Israeli Prime Minister Benjamin Netanyahu brokered a deal this week with the right-wing extremist party Jewish Power, which has roots in a violent, racist movement that Israel and the U.S. deemed a terrorist organization.
The agreement is Netanyahu’s effort to consolidate support before the country’s election in April. Although Netanyahu has long courted nationalist and religious parties as a means of undermining right-wing challengers and shoring up coalitions, his pact with Jewish Power goes beyond his previous alliances. One prominent Israeli diplomatic correspondent compared Netanyahu’s deal to an American president making a pact with the leader of the Ku Klux Klan.
Jewish Power, or Otzma Yehudit, is led by followers of Brooklyn-born Meir Kahane, an openly racist and ultranationalist rabbi who led extremist organizations in the United States and Israel. Kahane, who was assassinated in 1990, was also the founder of the Jewish Defense League ― a violent anti-Arab organization founded in the U.S. that the FBI refers to as a terrorist group.

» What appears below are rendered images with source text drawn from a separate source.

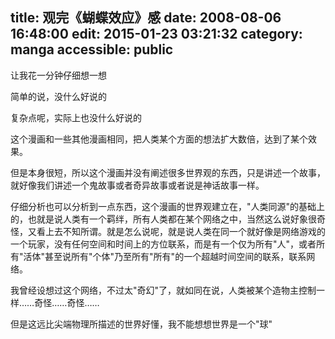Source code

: title: 观完《蝴蝶效应》感
date: 2008-08-06 16:48:00
edit: 2015-01-23 03:21:32
category: manga
accessible: public
---

让我花一分钟仔细想一想
 
简单的说，没什么好说的
 
复杂点呢，实际上也没什么好说的
 
这个漫画和一些其他漫画相同，把人类某个方面的想法扩大数倍，达到了某个效果。
 
但是本身很短，所以这个漫画并没有阐述很多世界观的东西，只是讲述一个故事，就好像我们讲述一个鬼故事或者奇异故事或者说是神话故事一样。
 
仔细分析也可以分析到一点东西，这个漫画的世界观建立在，"人类同源"的基础上的，也就是说人类有一个羁绊，所有人类都在某个网络之中，当然这么说好象很奇怪，又看上去不知所谓。就是怎么说呢，就是说人类在同一个就好像是网络游戏的一个玩家，没有任何空间和时间上的方位联系，而是有一个仅为所有"人"，或者所有"活体"甚至说所有"个体"乃至所有"所有"的一个超越时间空间的联系，联系网络。
 
我曾经设想过这个网络，不过太"奇幻"了，就如同在说，人类被某个造物主控制一样&hellip;&hellip;奇怪&hellip;&hellip;奇怪&hellip;&hellip;
 
但是这远比尖端物理所描述的世界好懂，我不能想想世界是一个"球"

In the deal, Netanyahu promised key government positions to the religious, anti-gay Jewish Home party if it agreed to join forces with Jewish Power and another right-wing group. The three parties agreed to merge and support Netanyahu’s Likud in a coalition if his party wins enough votes to form a government.
Many of Jewish Power’s senior members have direct links to Kahane and his extremist political organizations, and the connection brought immediate backlash from Israeli politicians, media and American Jewish groups. Kahane repeatedly called for ethnic cleansing and espoused anti-Arab vitriol, and he was arrested in 1989 in Jerusalem after a mob he was part of chanted “Kill the Arabs” and attempted to lynch two Arab passers-by.
Jewish Power leaders have held nationalist marches through Arab neighborhoods, protested Jewish intermarriage and organized annual celebrations of Baruch Goldstein, an Israeli extremist who fatally shot 29 Palestinians at a mosque in 1994. Goldstein was a supporter of Kahane’s Kach party, which Israel banned after the killings.
Critics of Netanyahu’s agreement with the far-right, including his top political opponent, Benny Gantz, accused the prime minister of losing his dignity and selling out national values in forming an alliance with Jewish Power. After the deal, Gantz and longtime Netanyahu rival Yair Lapid announced that they would unite their parties to form a centrist alliance against the prime minister’s right-wing bloc ― a last-minute development that significantly changes the election campaign.
The deal between Gantz and Lapid increases pressure on Netanyahu, who is scrambling to hold together the political alliances and voting blocs he needs to stay in power. There is also the looming possibility of indictments against him just weeks before the election, as he faces multiple corruption allegations. Israeli police recommended indictments in three cases against him last year, and the attorney general announced this month that his team would make a decision on charging Netanyahu as soon as possible.